La cérémonie officielle, présidée par la vice-ministre des Finances Gracia Yamba Kazadi, a abouti à l’adoption d’une feuille de route assortie de points de contrôle périodiques entre les équipes congolaises et les services techniques de l’institution de Bretton Woods. Le dispositif vise à accélérer la mise en œuvre opérationnelle des projets et à renforcer le suivi des étapes clefs jusqu’aux paiements.

Selon Albert Zeufack, directeur des opérations de la Banque mondiale en RDC, le pays n’a pas dépassé un taux de décaissement de 25 % au cours des cinq dernières années et affichait 22 % pour les projets en cours en 2025. Le portefeuille financé par la Banque mondiale est passé d’environ 3 milliards de dollars en 2020 à plus de 8 milliards aujourd’hui, une expansion qui met en lumière des problèmes d’absorption et d’exécution.

Contenu du plan, montants concernés et mesures opérationnelles

Le plan, issu d’une session technique tenue le 12 novembre 2025, couvre 22 projets représentant un financement global de 1,4 milliard de dollars. Les secteurs des infrastructures et de l’éducation concentrent plus d’un tiers des moyens alloués : environ 250 millions de dollars destinés aux infrastructures et près de 300 millions pour les programmes d’éducation et de développement des compétences.

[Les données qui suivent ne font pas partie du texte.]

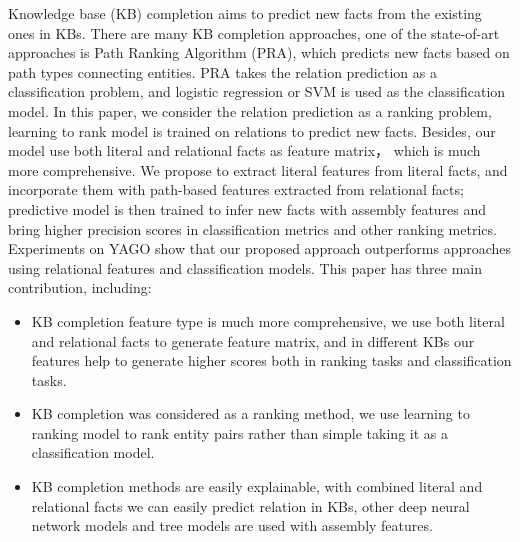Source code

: 
\begin{eabstract}
Knowledge base (KB) completion aims to predict new facts
from the existing ones in KBs. There are many KB completion approaches,
one of the state-of-art approaches is Path Ranking Algorithm
(PRA), which predicts new facts based on path types connecting entities.
PRA takes the relation prediction as a classification problem, and
logistic regression or SVM is used as the classification model. In this paper, we
consider the relation prediction as a ranking problem, learning to rank
model is trained on relations to predict new facts. Besides, our model
use both literal and relational facts as feature matrix， which is much more comprehensive. We propose to extract literal features from
literal facts, and incorporate them with path-based
features extracted from relational facts; predictive
model is then trained to infer new
facts with assembly features and bring higher precision scores in classification metrics and other ranking metrics. Experiments on YAGO show that our proposed approach outperforms approaches using
relational features and classification models.
This paper has three main contribution, including:
\begin{itemize}[$\bullet$]
    \item KB completion feature type is much more comprehensive, we use both literal and relational facts to generate feature matrix, and in different KBs our features help to generate higher scores both in ranking tasks and classification tasks.
    \item KB completion was considered as a ranking method, we use learning to ranking model to rank entity pairs rather than simple taking it as a classification model.
    \item KB completion methods are easily explainable, with combined literal and relational facts we can easily predict relation in KBs, other deep neural network models and tree models are used with assembly features.
  \end{itemize}

\end{eabstract}

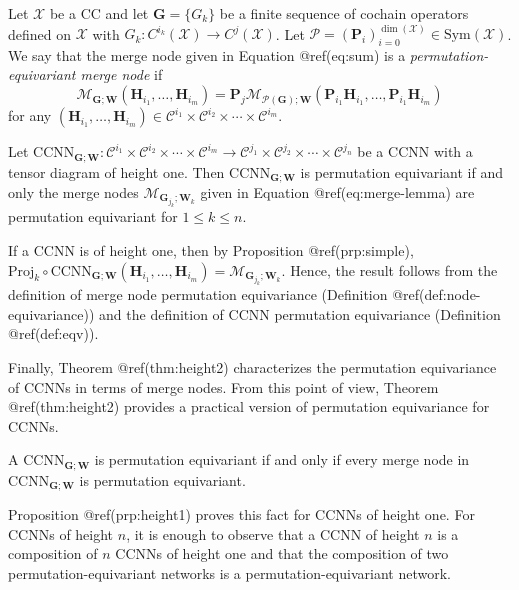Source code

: \documentclass[
  12pt,
]{krantz}
\begin{document}
\label{node-equivariance}
Let \(\mathcal{X}\) be a CC and let \(\mathbf{G}= \{G_k\}\) be a finite
sequence of cochain operators defined on \(\mathcal{X}\) with
\(G_k\colon C^{i_k}(\mathcal{X})\to C^{j}(\mathcal{X})\). Let
\(\mathcal{P}=(\mathbf{P}_i)_{i=0}^{\dim(\mathcal{X})} \in \mbox{Sym}(\mathcal{X})\).
We say that the merge node given in Equation @ref(eq:sum) is a
\emph{permutation-equivariant merge node} if \begin{equation}
\mathcal{M}_{\mathbf{G};\mathbf{W}}(\mathbf{H}_{i_1},\ldots ,\mathbf{H}_{i_m})= \mathbf{P}_{j}  \mathcal{M}_{\mathcal{P}(\mathbf{G});\mathbf{W}}(\mathbf{P}_{i_1} \mathbf{H}_{i_1}, \ldots ,\mathbf{P}_{i_1} \mathbf{H}_{i_m})
\end{equation} for any
\((\mathbf{H}_{i_1},\ldots ,\mathbf{H}_{i_m}) \in \mathcal{C}^{i_1}\times\mathcal{C}^{i_2}\times \cdots \times  \mathcal{C}^{i_m}\).

\label{height1}
Let
\(\mbox{CCNN}_{\mathbf{G};\mathbf{W}}\colon \mathcal{C}^{i_1}\times\mathcal{C}^{i_2}\times \cdots \times  \mathcal{C}^{i_m} \to \mathcal{C}^{j_1}\times\mathcal{C}^{j_2}\times \cdots \times \mathcal{C}^{j_n}\)
be a CCNN with a tensor diagram of height one. Then
\(\mbox{CCNN}_{\mathbf{G};\mathbf{W}}\) is permutation equivariant if
and only the merge nodes \(\mathcal{M}_{\mathbf{G}_{j_k};\mathbf{W}_k}\)
given in Equation @ref(eq:merge-lemma) are permutation equivariant for
\(1 \leq k \leq n\).

If a CCNN is of height one, then by Proposition @ref(prp:simple),
\(\mbox{Proj}_k \circ \mbox{CCNN}_{\mathbf{G};\mathbf{W}}(\mathbf{H}_{i_1},\ldots ,\mathbf{H}_{i_m})= \mathcal{M}_{\mathbf{G}_{j_k};\mathbf{W}_k}\).
Hence, the result follows from the definition of merge node permutation
equivariance (Definition @ref(def:node-equivariance)) and the definition
of CCNN permutation equivariance (Definition @ref(def:eqv)).

Finally, Theorem @ref(thm:height2) characterizes the permutation
equivariance of CCNNs in terms of merge nodes. From this point of view,
Theorem @ref(thm:height2) provides a practical version of permutation
equivariance for CCNNs.

\label{height2}
A \(\mbox{CCNN}_{\mathbf{G};\mathbf{W}}\) is permutation equivariant if
and only if every merge node in \(\mbox{CCNN}_{\mathbf{G};\mathbf{W}}\)
is permutation equivariant.

Proposition @ref(prp:height1) proves this fact for CCNNs of height one.
For CCNNs of height \(n\), it is enough to observe that a CCNN of height
\(n\) is a composition of \(n\) CCNNs of height one and that the
composition of two permutation-equivariant networks is a
permutation-equivariant network.
\end{document}
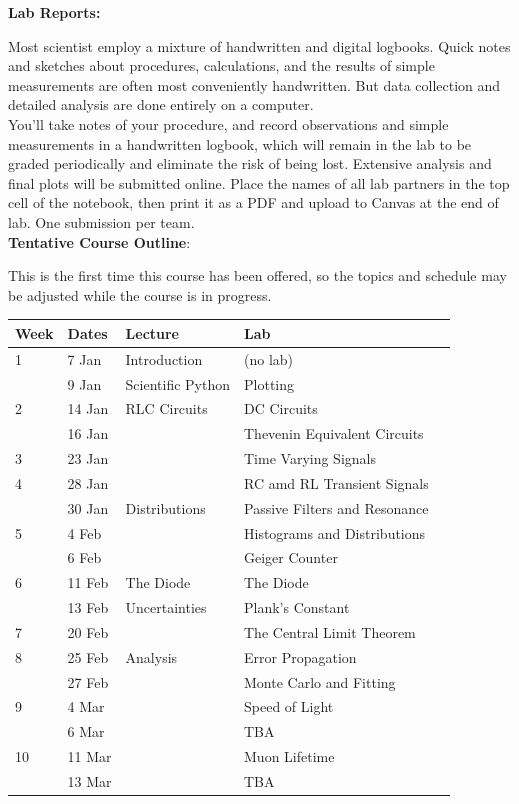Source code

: \documentclass[12pt]{article}
\begin{document}
\noindent
\textbf {Lab Reports:} 

Most scientist employ a mixture of handwritten and digital logbooks.  Quick notes and sketches about procedures, calculations, and the results of simple measurements are often most conveniently handwritten.  But data collection and detailed analysis are done entirely on a computer.\\

You'll take notes of your procedure, and record observations and simple measurements in a handwritten logbook, which will remain in the lab to be graded periodically and eliminate the risk of being lost.  Extensive analysis and final plots will be submitted online.   Place the names of all lab partners in the top cell of the notebook, then print it as a PDF and upload to Canvas at the end of lab.  One submission per team.\\  

\noindent
\textbf {Tentative Course Outline}:

This is the first time this course has been offered, so the topics and schedule may be adjusted while the course is in progress.

\begin{table}[h!]
\normalsize %
\begin{tabular}{ lllll }
\hline
\textbf{Week} & \textbf{Dates} & \textbf{Lecture} & \textbf{Lab} \\
\hline
1 & 7 Jan & Introduction & (no lab) \\
   & 9 Jan & Scientific Python & Plotting\\
\hline
2 & 14 Jan & RLC Circuits & DC Circuits \\
  & 16 Jan & & Thevenin Equivalent Circuits \\
\hline
3 & 23 Jan & & Time Varying Signals \\
\hline
4 & 28 Jan & & RC amd RL Transient Signals \\
   & 30 Jan & Distributions &  Passive Filters and Resonance \\
\hline
5 & 4 Feb & & Histograms and Distributions\\
   & 6 Feb & & Geiger Counter\\
\hline
6 & 11 Feb & The Diode & The Diode \\
   & 13 Feb & Uncertainties & Plank's Constant \\
\hline
7 & 20 Feb & & The Central Limit Theorem \\
\hline
8 & 25 Feb & Analysis & Error Propagation \\
   & 27 Feb & & Monte Carlo and Fitting \\
\hline
9 & 4 Mar & & Speed of Light \\
   & 6 Mar & & TBA \\
\hline
10 & 11 Mar & & Muon Lifetime\\
   & 13 Mar & & TBA\\
\hline
\end{tabular} 
\end{table}
\end{document}
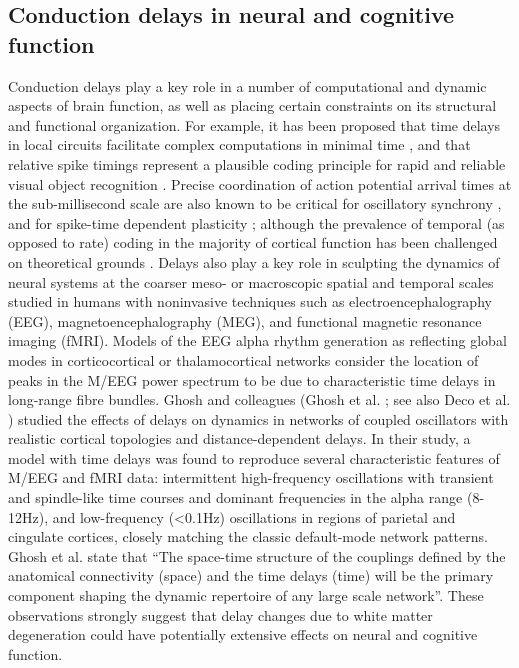
\subsection{Conduction delays in neural and cognitive function}

Conduction delays play a key role in a number of computational and dynamic aspects of brain function, as well as placing certain constraints on its structural and functional organization. For example, it has been proposed that time delays in local circuits facilitate complex computations in minimal time \citep{izhikevich2006polychronization}, and that relative spike timings represent a plausible coding principle for rapid and reliable visual object recognition \citep{vanrullen2002surfing}. Precise coordination of action potential arrival times at the sub-millisecond scale are also known to be critical for oscillatory synchrony \citep{fries2005a}, and for spike-time dependent plasticity 
\citep{markram1997regulation, zhang1998a}; although the prevalence of temporal (as opposed to rate) coding in the majority of cortical function has been challenged on theoretical grounds \citep{shadlen1998the}. Delays also play a key role in sculpting the dynamics of neural systems at the coarser meso- or macroscopic spatial and temporal scales studied in humans with noninvasive techniques such as electroencephalography (EEG), magnetoencephalography (MEG), and functional magnetic resonance imaging (fMRI). Models of the EEG alpha rhythm generation as reflecting global modes in corticocortical \citep{nunez2006electric}  or thalamocortical \citep{robinson2003neurophysical} networks consider the location of peaks in the M/EEG power spectrum to be due to characteristic time delays in long-range fibre bundles. Ghosh and colleagues (Ghosh et al. \citeyear{ghosh2008noise}; see also Deco et al. \citeyear{deco2009key}) studied the effects of delays on dynamics in networks of coupled oscillators with realistic cortical topologies and distance-dependent delays. In their study, a model with time delays was found to reproduce several characteristic features of M/EEG and fMRI data: intermittent high-frequency oscillations with transient and spindle-like time courses and dominant frequencies in the alpha range (8-12Hz), and low-frequency (<0.1Hz) oscillations in regions of parietal and cingulate cortices, closely matching the classic default-mode network patterns.  Ghosh et al. state that “The space-time structure of the couplings defined by the anatomical connectivity (space) and the time delays (time) will be the primary component shaping
the dynamic repertoire of any large scale network”. These observations strongly suggest that delay changes due to white matter degeneration could have potentially extensive effects on neural and cognitive function. 

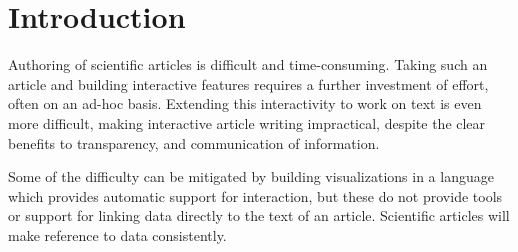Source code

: \section{Introduction}

Authoring of scientific articles is difficult and time-consuming. Taking such
an article and building interactive features requires a further investment of
effort, often on an ad-hoc basis. Extending this interactivity to work on text
is even more difficult, making interactive article writing impractical, despite
the clear benefits to transparency, and communication of information.

Some of the difficulty can be mitigated by building visualizations in a language
which provides automatic support for interaction, but these do not provide tools
or support for linking data directly to the text of an article. Scientific articles
will make reference to data consistently.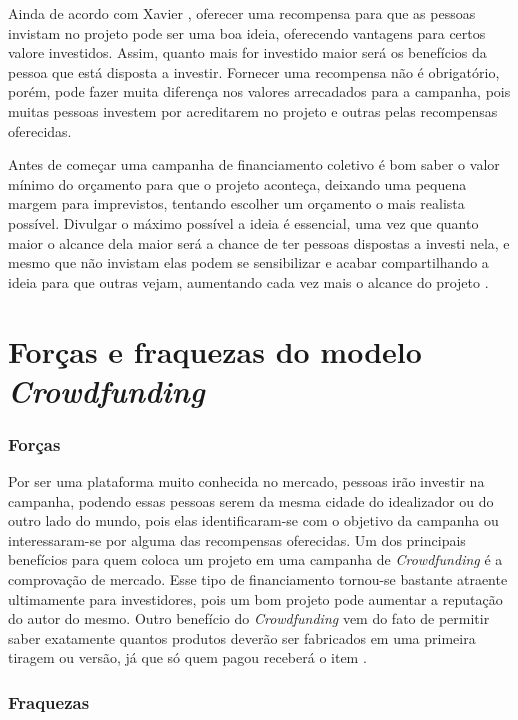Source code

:\documentclass{classe_cn}                 %
\begin{document}
Ainda de acordo com Xavier \cite{XAVIER:2016}, oferecer uma recompensa para que as pessoas invistam no projeto pode ser uma boa ideia, oferecendo vantagens para certos valore investidos. Assim, quanto mais for investido maior será os benefícios da pessoa que está disposta a investir. Fornecer uma recompensa não é obrigatório, porém, pode fazer muita diferença nos valores arrecadados para a campanha, pois muitas pessoas investem por acreditarem no projeto e outras pelas recompensas oferecidas.

Antes de começar uma campanha de financiamento coletivo é bom saber o valor mínimo do orçamento para que o projeto aconteça, deixando uma pequena margem para imprevistos, tentando escolher um orçamento o mais realista possível. Divulgar o máximo possível a ideia é essencial, uma vez que quanto maior o alcance dela maior será a chance de ter pessoas dispostas a investi nela, e mesmo que não invistam elas podem se sensibilizar e acabar compartilhando a ideia para que outras vejam, aumentando cada vez mais o alcance do projeto \cite{XAVIER:2016}.
\section{Forças e fraquezas do modelo \textit{Crowdfunding} }

\subsubsection{Forças}

Por ser uma plataforma muito conhecida no mercado, pessoas irão investir na campanha, podendo essas pessoas serem da mesma cidade do idealizador ou do outro lado do mundo, pois elas identificaram-se com o objetivo da campanha ou interessaram-se por alguma das recompensas oferecidas. Um dos principais benefícios para quem coloca um projeto em uma campanha de \textit{Crowdfunding}  é a comprovação de mercado. Esse tipo de financiamento tornou-se bastante atraente ultimamente para investidores, pois um bom projeto pode aumentar a reputação do autor do mesmo. Outro benefício do \textit{Crowdfunding}  vem do fato de permitir saber exatamente quantos produtos deverão ser fabricados em uma primeira tiragem ou versão, já que só quem pagou receberá o item \cite{PEREIRA:2016}.

\subsubsection{Fraquezas}
\end{document}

Les diagnostics partagés par les partenaires pointent plusieurs freins récurrents : complexification des projets, lenteurs dans les procédures de passation des marchés et dans l’obtention des non-objections, capacités limitées des unités de gestion de projets (UGP), et risques sécuritaires persistants, en particulier dans l’Est du pays. Ces éléments pèsent sur la capacité d’absorption des fonds et ralentissent les décaissements malgré des besoins sociaux importants.

Pour remédier à ces insuffisances opérationnelles, la vice-ministre Gracia Yamba Kazadi a proposé des mesures ciblées. Sur le plan des ressources humaines, elle recommande le renforcement des équipes projets par la formation continue et l’intégration de jeunes diplômés pour accroître les capacités techniques des UGP. Sur la préparation des opérations, elle plaide pour une meilleure préparation en amont des dossiers afin de lancer les appels d’offres dès l’entrée en vigueur des financements.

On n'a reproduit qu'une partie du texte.